Here, the compiler stores the arguments in stack slots at the start of the function, loads the values back in order to add them, stores the result in another stack slot, and finally loads the value back in the exit block to return it.

Optimization

This is the fun part of compiler construction. The compiler runs multiple passes over the IR and transforms it step-by-step into a more efficient form. Each pass looks for a specific pattern in the code and simplifies it. Some optimizations enable each other, which is why some passes are run multiple times.

Dead Function Elimination

Removes functions that are never called or referenced.

Peephole Optimizer

Performs simple optimizations such as transforming b = a + 0 into b = a.

Here's a list of optimization tricks the peephole optimizer currently knows:

  • Replacing x + 0 and x - 0 with x
  • Replacing x * 1 with x
  • Replacing multiplies by powers of two with bitshifts: x * 4 -> x << 2
  • Replacing unsigned divides by powers of two with bitshifts: x / 8 -> x >> 3
  • Replacing calls to fsqrt from libc with the IR instruction sqrt that gets lowered to a machine instruction during codegen

If you want to know what other peephole optimizations are possible, look at the source code for the LLVM InstCombine pass, which has over 5000 lines of code.

Control Flow Optimization

Simplifies the control flow graph (CFG). The CFG stores the predecessors and successors of each basic block of a function. The CFG optimization pass merges basic blocks into their predecessors if they only have one and removes unreachable basic blocks.

Stack To Register Pass

Converts stack slots to SSA variables if possible. This improves performance greatly because SSA variables are most likely put into registers later on, whereas stack slots have to be put into slow stack memory.

Loop Inversion

Converts while loops into do/while loops. This is more efficient because while loops require two branch instructions: one to branch from the end of the loop to its header and another to conditionally branch from the header either into the loop body or to the exit. do/while loops only require one branch instruction before entering the loop to make sure it's run at least once and one branch instruction per iteration to conditionally branch from the end back to the header. The compiler might even realize later on that a loop is always entered, and reduce it to a single branch instruction.

Branch Elimination

Replaces assigning one of two values to a variable by branching with a select instruction. selects pick a value depending on a condition and are lowered to conditional move instructions that avoid costly branch mispredictions during execution.

Inlining

Replaces function calls with the body of the callee. This optimization not only reduces the number of branching due to call instructions, but also boosts other optimizations because all the code of the callee becomes visible to the optimizer. For example, a call like add(5, 10) can be folded to 15 because the optimizer sees that the function returns the sum of its arguments and is only called with constants.

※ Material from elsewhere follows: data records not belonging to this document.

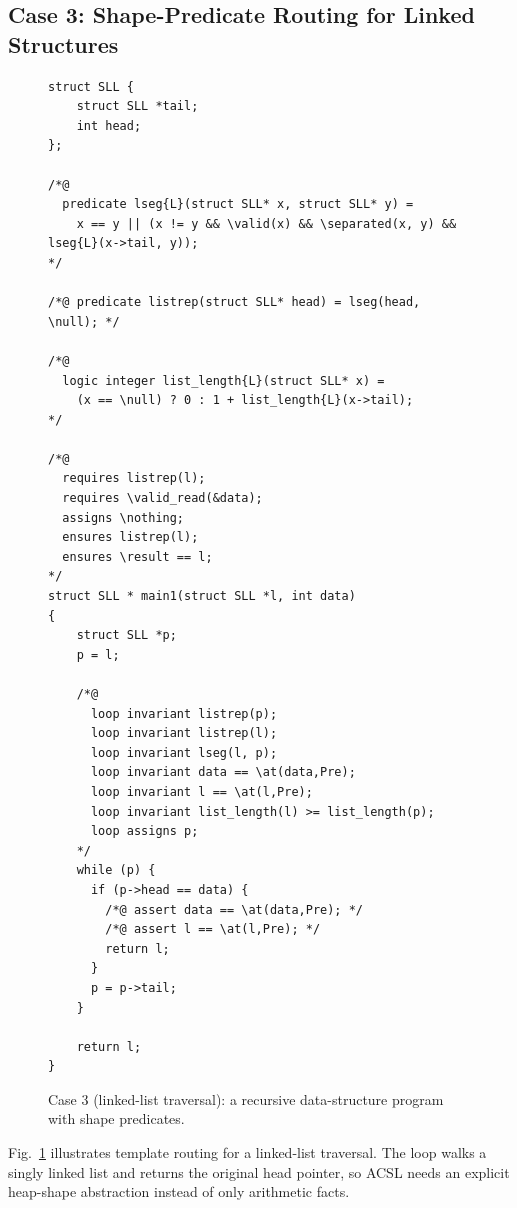 \subsection{Case 3: Shape-Predicate Routing for Linked Structures}

\begin{figure}[!t]
    \centering
    \begin{tcolorbox}[casebox, title={Case 3: route-selected shape predicates}]
\begin{lstlisting}[style=caseinnerstyle]
struct SLL {
    struct SLL *tail;
    int head;
};

/*@
  predicate lseg{L}(struct SLL* x, struct SLL* y) =
    x == y || (x != y && \valid(x) && \separated(x, y) && lseg{L}(x->tail, y));
*/

/*@ predicate listrep(struct SLL* head) = lseg(head, \null); */

/*@
  logic integer list_length{L}(struct SLL* x) =
    (x == \null) ? 0 : 1 + list_length{L}(x->tail);
*/

/*@
  requires listrep(l);
  requires \valid_read(&data);
  assigns \nothing;
  ensures listrep(l);
  ensures \result == l;
*/
struct SLL * main1(struct SLL *l, int data)
{
    struct SLL *p;
    p = l;

    /*@
      loop invariant listrep(p);
      loop invariant listrep(l);
      loop invariant lseg(l, p);
      loop invariant data == \at(data,Pre);
      loop invariant l == \at(l,Pre);
      loop invariant list_length(l) >= list_length(p);
      loop assigns p;
    */
    while (p) {
      if (p->head == data) {
        /*@ assert data == \at(data,Pre); */
        /*@ assert l == \at(l,Pre); */
        return l;
      }
      p = p->tail;
    }

    return l;
}
\end{lstlisting}
    \end{tcolorbox}
    \caption{Case 3 (linked-list traversal): a recursive data-structure program with shape predicates.}
    \label{fig:case4}
\end{figure}

Fig.~\ref{fig:case4} illustrates template routing for a linked-list traversal. The loop walks a singly linked list and returns the original head pointer, so ACSL needs an explicit heap-shape abstraction instead of only arithmetic facts.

Loop-Invariant Code Motion

Moves calculations out of loops if their value doesn't change during the loop.

Code Generation

Codegen is the target-specific phase of the compiler. This phase generates machine instructions based on the SSA IR. The IR for machine instructions is called MCode.

IR Lowering

The IR is lowered into actual machine instructions. The registers and stack slots are not assigned yet to physical registers during this phase. The variables from the IR are converted to virtual registers instead.

The lowerer doesn't just mechanically translate from SSA instructions to machine instructions. It's also capable of detecting patterns and optimizing them. For example, the instruction %2 = mul %1, 3 is lowered to lea %2, [%1 + 2 * %1] on x86-64, because LEA instructions have lower latency than IMUL instructions. The lowerer also tries to minimize memory accesses to float constants by storing the constant in a register if it is used by multiple instructions that are close to each other.

Register Allocation

Register allocation is the process of mapping the virtual registers to a limited set of physical registers. This is super hard because a typical instruction set has 16 or 32 physical registers while there might be thousands of virtual registers. Even worse, some machine instructions expect their arguments to be in specific registers and function calls have to follow a calling convention that specifies in which registers arguments are passed and values are returned.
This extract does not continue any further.